Но едва дверь гостиницы захлопнулась за ним, как его длинноволосый компаньон подумал: "А пусть он и работает, пусть, пусть..." - и торопливо засеменил мимо крыльца, завернул за угол и вошел в трактир Евдокимова.
Спустя несколько минут Шипов вышел, но Гироса нигде не было видно.
"Хват!
– подумал Михаил Иванович с удовольствием, решив, что компаньон помчался по графскому следу, и засмеялся.
– Вот пущай он и работает, пущай, пущай..."
Он крикнул извозчика, расселся повальяжнее, велел везти себя к Никитским воротам и поехал к Матрене.
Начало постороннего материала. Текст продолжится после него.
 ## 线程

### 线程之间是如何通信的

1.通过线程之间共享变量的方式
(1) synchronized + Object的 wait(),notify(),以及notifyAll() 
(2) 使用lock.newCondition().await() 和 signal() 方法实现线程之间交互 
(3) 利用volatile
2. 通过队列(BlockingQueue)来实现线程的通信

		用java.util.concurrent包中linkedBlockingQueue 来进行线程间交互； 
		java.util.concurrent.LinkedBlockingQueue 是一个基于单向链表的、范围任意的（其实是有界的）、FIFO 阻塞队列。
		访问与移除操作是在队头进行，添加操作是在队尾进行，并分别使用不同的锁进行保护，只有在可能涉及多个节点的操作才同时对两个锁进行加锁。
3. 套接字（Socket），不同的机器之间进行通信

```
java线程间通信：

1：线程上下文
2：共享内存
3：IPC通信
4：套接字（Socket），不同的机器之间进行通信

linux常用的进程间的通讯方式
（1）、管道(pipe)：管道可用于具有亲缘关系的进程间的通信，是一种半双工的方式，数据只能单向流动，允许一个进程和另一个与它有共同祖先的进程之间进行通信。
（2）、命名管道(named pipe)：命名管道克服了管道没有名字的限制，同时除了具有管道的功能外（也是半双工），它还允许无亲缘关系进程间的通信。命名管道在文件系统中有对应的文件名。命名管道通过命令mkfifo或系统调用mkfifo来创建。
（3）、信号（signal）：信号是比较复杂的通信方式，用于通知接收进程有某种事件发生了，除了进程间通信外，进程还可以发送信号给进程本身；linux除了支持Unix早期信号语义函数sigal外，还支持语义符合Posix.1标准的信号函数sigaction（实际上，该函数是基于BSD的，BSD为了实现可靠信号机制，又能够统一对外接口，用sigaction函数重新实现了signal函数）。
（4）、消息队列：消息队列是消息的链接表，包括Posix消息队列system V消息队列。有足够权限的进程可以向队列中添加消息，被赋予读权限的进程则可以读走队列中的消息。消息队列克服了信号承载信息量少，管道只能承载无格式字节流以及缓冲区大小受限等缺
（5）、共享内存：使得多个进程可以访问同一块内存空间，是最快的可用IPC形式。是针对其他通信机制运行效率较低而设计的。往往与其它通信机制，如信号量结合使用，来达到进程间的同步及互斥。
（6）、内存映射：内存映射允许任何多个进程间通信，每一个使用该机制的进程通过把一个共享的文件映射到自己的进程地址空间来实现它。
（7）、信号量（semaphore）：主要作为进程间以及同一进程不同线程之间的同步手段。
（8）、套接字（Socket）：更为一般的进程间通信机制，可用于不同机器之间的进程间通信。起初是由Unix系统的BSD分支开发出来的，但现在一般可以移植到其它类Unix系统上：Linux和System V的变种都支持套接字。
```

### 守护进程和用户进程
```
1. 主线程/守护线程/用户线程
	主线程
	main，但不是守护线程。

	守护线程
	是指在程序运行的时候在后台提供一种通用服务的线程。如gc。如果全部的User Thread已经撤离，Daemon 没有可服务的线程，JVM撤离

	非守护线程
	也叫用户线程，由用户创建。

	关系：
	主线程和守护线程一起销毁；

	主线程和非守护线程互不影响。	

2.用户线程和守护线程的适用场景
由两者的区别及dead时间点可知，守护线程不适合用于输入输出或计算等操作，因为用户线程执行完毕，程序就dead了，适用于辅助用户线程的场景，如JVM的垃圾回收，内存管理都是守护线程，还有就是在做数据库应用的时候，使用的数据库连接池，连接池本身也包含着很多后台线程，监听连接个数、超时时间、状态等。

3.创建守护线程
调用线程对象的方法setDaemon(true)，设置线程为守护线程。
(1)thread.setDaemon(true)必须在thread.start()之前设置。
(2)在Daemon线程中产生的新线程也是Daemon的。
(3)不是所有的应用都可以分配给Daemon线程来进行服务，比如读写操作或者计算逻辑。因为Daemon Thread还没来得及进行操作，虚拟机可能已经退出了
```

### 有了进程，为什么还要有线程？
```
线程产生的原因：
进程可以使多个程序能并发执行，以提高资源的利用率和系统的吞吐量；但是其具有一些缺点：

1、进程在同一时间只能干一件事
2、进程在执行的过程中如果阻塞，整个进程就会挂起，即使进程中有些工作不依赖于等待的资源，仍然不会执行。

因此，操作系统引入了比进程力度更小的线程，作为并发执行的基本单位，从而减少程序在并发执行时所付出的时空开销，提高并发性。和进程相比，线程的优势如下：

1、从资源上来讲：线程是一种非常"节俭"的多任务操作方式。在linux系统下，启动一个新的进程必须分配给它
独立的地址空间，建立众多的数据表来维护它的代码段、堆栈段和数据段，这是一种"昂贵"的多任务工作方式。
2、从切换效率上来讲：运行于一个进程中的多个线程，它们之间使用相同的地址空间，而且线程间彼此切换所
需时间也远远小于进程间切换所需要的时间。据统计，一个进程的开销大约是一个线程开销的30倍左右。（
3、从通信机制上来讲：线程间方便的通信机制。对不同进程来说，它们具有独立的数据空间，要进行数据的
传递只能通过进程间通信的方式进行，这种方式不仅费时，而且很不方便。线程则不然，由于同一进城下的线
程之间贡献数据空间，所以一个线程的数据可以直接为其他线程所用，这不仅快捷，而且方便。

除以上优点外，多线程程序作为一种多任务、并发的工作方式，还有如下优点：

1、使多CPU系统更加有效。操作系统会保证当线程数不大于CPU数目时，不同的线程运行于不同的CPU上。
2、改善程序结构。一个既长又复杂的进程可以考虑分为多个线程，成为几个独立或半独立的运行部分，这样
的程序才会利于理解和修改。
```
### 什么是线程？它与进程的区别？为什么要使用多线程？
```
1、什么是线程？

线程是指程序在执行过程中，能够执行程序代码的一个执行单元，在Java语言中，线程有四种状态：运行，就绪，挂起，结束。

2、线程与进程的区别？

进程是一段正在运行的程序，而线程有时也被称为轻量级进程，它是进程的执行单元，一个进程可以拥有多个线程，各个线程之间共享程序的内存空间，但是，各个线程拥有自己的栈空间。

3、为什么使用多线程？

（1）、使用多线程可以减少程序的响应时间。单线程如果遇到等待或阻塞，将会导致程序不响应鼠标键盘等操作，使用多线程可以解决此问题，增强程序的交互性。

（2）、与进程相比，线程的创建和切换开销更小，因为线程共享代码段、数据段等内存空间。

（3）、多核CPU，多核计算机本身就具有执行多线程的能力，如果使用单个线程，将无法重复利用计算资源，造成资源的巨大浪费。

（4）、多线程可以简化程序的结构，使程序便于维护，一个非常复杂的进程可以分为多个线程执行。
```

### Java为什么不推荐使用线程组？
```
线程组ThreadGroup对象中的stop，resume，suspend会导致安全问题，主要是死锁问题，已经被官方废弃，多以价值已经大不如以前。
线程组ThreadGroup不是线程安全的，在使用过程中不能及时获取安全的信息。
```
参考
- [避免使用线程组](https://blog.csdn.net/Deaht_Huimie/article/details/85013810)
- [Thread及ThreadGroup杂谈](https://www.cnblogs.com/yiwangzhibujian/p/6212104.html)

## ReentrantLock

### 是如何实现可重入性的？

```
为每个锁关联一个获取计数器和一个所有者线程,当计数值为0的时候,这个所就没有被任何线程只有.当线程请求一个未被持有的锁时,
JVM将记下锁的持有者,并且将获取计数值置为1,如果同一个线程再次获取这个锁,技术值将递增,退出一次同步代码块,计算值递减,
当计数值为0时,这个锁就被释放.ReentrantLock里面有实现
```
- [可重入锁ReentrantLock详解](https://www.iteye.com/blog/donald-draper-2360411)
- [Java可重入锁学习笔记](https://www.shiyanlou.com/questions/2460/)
Матрена жила в полуподвале в двух комнатках. Муж ее, сапожник, помер уже давно, оставив ее бездетной, и после некоторого времени слез и одиночества прибился к ней Шипов. Она зарабатывала стиркой, глажкой, вышиванием узоров и еще тем, что отменно пекла именинные пироги по заказу и этим славилась на всю округу. Была она все-таки еще молода, чудо как хороша, а главное - покорна, молчалива и добра. К ней иногда похаживали мужчины, особенно если Шипов исчезал надолго, но любила она одного Михаила Ивановича. Он это ценил и иногда одаривал ее ласкою или деньгами. И хотя, ежели говорить начистоту, Шилову больше нравились другие, помоложе да поблагородней, он Матрену уважал, был к ней привязан, дом ее всегда помнил, как всякий бродяга и бездомник теплую берлогу. Приехав к ней, он тотчас пересчитал деньги. Денег былo целых тридцать рублей. Червонец он тут же вручил Матрене, пять рублей отложил Гиросу, а остальные спрятал поглубже.
Матрена его нежила, холила, поила, уложила спать, почистила ему мышиный сюртучок, сапоги, а когда он проснулся, снова усадила к столу и напоила чаем. Когда придет опять, она и не спрашивала: такой у них был молчаливый уговор.
А Шипов прихлебывал с блюдца и думал, что если у Гироса будет удача, то можно считать, что компаньон у него первостатейный и дело будет, а уж дело будет - денежки потекут, лишь бы не оплошать. Но оплошать он уже почти не боялся - верил в счастливую свою судьбу. Он допил чай, разморился, и ему снова захотелось вздремнуть, свернувшись калачиком под Матрениным платком, но любопытство пересилило, и они распрощались.